From the entries below, return exactly the lines beginning at the one that contains "2. When new" and ending at the one that contains "1. get url endpoint, it", both of them included, and only those lines.
======== RAW DATA
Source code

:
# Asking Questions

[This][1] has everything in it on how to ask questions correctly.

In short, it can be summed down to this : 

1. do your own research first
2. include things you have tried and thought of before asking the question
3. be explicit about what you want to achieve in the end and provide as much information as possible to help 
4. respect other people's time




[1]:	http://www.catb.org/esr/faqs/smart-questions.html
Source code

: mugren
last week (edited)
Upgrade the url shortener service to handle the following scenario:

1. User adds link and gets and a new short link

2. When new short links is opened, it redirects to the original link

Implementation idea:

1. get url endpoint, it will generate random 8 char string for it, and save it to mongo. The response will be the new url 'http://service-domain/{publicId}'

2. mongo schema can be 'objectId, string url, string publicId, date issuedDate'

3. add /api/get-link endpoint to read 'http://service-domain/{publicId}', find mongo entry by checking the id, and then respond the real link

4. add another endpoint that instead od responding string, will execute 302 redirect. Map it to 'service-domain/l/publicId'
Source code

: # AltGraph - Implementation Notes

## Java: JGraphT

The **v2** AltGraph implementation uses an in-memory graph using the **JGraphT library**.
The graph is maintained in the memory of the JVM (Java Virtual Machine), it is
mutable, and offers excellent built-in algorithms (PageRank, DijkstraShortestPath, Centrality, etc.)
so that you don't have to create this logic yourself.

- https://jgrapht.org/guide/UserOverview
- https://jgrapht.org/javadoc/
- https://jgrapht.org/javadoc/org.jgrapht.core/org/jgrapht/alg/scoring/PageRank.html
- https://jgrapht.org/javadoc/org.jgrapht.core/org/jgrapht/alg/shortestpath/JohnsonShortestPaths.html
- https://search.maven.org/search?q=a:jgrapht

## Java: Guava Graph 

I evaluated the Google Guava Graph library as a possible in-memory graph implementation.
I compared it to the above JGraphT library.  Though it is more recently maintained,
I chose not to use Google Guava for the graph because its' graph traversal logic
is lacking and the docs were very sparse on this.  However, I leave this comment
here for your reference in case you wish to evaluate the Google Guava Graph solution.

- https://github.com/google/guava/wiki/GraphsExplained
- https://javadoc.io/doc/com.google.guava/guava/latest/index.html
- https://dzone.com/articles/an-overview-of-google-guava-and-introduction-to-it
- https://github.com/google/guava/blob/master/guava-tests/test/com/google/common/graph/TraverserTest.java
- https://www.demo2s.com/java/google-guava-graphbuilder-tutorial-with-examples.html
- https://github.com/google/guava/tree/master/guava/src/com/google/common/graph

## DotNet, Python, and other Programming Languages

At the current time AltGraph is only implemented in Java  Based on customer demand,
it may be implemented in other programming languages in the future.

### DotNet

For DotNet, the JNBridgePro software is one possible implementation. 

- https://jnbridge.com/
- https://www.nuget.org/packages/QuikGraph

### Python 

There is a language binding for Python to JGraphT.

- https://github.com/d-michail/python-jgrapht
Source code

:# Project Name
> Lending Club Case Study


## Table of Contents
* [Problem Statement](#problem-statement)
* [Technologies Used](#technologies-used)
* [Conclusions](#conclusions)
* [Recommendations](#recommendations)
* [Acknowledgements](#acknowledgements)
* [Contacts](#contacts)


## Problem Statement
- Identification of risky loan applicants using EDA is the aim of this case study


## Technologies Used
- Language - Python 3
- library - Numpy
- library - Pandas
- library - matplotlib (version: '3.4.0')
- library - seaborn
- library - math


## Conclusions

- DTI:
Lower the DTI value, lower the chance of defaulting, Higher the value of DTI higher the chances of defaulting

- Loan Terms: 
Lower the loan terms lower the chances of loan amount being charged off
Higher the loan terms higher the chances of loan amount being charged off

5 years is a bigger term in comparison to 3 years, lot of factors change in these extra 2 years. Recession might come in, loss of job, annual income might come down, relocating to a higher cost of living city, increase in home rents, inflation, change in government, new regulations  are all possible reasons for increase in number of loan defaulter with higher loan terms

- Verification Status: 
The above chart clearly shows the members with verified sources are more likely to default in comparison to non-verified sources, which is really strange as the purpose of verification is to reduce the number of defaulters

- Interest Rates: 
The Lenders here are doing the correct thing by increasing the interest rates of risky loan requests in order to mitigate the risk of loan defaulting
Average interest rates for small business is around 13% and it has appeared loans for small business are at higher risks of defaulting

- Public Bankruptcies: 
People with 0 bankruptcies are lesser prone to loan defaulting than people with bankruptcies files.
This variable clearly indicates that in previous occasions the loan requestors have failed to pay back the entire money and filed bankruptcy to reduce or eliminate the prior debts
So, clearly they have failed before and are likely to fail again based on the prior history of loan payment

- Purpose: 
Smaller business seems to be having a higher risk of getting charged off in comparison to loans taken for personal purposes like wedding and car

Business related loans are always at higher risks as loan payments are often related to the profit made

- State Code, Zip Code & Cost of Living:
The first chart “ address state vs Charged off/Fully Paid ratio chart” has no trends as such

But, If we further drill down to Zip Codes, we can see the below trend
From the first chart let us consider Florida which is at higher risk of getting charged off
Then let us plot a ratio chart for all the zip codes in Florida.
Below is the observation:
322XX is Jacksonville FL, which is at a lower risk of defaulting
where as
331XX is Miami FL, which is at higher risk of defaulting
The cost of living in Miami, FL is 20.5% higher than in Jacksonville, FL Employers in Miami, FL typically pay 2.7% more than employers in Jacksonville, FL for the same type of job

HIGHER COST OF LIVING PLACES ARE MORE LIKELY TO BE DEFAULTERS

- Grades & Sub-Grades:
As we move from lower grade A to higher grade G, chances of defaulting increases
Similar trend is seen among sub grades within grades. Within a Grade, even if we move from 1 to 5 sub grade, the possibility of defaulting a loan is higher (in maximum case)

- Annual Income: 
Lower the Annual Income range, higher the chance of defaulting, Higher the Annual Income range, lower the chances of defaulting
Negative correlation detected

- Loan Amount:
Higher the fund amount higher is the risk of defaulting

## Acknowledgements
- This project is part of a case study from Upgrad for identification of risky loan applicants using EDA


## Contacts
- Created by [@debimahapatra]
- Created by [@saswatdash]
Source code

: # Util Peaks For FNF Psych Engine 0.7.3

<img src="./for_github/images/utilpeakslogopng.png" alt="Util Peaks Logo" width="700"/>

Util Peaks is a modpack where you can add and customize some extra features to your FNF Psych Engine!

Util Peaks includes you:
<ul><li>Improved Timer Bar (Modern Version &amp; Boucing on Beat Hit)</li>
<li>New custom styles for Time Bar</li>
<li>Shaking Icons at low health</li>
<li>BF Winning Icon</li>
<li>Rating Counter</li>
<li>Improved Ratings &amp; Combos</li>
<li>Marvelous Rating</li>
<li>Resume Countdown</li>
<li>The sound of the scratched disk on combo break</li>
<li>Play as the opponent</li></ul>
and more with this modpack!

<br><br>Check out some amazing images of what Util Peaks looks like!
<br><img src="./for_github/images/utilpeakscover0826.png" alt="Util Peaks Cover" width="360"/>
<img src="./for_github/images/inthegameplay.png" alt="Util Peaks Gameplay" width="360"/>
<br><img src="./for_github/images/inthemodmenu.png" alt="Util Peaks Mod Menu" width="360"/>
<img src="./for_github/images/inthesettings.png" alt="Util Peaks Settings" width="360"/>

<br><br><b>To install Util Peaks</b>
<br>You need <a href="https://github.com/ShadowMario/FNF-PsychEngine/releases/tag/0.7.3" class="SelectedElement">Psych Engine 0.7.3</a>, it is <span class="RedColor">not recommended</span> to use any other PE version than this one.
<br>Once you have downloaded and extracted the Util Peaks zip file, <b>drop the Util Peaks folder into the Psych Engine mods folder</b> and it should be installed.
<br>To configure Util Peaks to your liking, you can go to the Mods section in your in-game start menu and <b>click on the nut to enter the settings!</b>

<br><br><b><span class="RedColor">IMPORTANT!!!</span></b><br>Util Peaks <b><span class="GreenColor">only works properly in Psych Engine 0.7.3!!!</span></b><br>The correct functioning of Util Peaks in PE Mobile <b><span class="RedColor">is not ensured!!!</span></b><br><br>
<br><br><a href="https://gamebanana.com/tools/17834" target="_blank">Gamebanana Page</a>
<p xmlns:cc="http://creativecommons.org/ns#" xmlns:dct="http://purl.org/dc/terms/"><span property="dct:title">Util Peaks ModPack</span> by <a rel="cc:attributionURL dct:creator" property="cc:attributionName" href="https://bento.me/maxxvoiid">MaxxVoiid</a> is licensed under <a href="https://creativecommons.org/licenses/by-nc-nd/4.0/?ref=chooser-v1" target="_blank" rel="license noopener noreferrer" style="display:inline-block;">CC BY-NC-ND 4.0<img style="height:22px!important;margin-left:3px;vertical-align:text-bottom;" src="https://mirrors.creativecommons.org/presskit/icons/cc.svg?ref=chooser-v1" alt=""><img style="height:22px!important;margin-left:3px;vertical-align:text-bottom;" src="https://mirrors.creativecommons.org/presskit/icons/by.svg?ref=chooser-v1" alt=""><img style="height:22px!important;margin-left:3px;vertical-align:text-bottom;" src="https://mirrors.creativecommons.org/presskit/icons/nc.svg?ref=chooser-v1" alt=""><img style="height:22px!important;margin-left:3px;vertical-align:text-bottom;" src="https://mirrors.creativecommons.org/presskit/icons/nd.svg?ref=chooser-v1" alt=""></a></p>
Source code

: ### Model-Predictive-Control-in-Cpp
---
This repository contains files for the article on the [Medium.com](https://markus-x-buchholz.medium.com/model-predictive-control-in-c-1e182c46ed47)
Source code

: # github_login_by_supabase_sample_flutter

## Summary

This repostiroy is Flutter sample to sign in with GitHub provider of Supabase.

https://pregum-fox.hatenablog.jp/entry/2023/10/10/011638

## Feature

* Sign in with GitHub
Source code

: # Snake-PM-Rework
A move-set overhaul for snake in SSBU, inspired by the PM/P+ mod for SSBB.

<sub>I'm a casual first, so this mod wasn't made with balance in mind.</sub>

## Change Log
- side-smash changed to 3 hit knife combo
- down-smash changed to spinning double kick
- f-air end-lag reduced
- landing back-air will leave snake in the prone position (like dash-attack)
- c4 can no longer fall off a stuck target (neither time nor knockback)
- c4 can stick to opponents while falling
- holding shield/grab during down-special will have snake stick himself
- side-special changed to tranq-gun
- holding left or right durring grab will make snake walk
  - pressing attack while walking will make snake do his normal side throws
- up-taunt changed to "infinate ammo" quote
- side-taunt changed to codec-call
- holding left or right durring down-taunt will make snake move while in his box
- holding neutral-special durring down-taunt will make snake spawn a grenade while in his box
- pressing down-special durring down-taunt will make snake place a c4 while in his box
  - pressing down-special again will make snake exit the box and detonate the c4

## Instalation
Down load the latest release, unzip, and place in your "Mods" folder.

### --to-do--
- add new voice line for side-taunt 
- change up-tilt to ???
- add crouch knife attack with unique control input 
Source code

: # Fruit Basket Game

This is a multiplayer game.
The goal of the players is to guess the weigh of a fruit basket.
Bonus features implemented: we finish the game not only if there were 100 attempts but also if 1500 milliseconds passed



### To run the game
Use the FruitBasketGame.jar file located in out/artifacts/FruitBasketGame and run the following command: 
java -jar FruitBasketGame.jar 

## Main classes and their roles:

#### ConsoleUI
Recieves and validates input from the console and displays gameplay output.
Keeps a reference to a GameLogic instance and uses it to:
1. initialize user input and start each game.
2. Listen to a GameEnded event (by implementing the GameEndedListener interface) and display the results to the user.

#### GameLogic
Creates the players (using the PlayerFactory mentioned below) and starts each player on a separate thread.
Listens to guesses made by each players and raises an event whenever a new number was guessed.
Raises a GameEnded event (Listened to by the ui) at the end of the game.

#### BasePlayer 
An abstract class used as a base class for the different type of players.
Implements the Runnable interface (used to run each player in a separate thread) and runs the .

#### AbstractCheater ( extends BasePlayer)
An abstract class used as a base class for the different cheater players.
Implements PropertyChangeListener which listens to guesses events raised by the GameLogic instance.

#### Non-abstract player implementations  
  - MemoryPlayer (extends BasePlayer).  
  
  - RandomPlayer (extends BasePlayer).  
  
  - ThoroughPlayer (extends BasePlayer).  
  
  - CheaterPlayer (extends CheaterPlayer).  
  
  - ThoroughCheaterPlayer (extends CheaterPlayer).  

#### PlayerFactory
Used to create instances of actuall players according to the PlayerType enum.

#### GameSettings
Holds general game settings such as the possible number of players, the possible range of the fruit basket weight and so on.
================
* [EXERCISE RESULT]
2. When new short links is opened, it redirects to the original link

Implementation idea:

1. get url endpoint, it will generate random 8 char string for it, and save it to mongo. The response will be the new url 'http://service-domain/{publicId}'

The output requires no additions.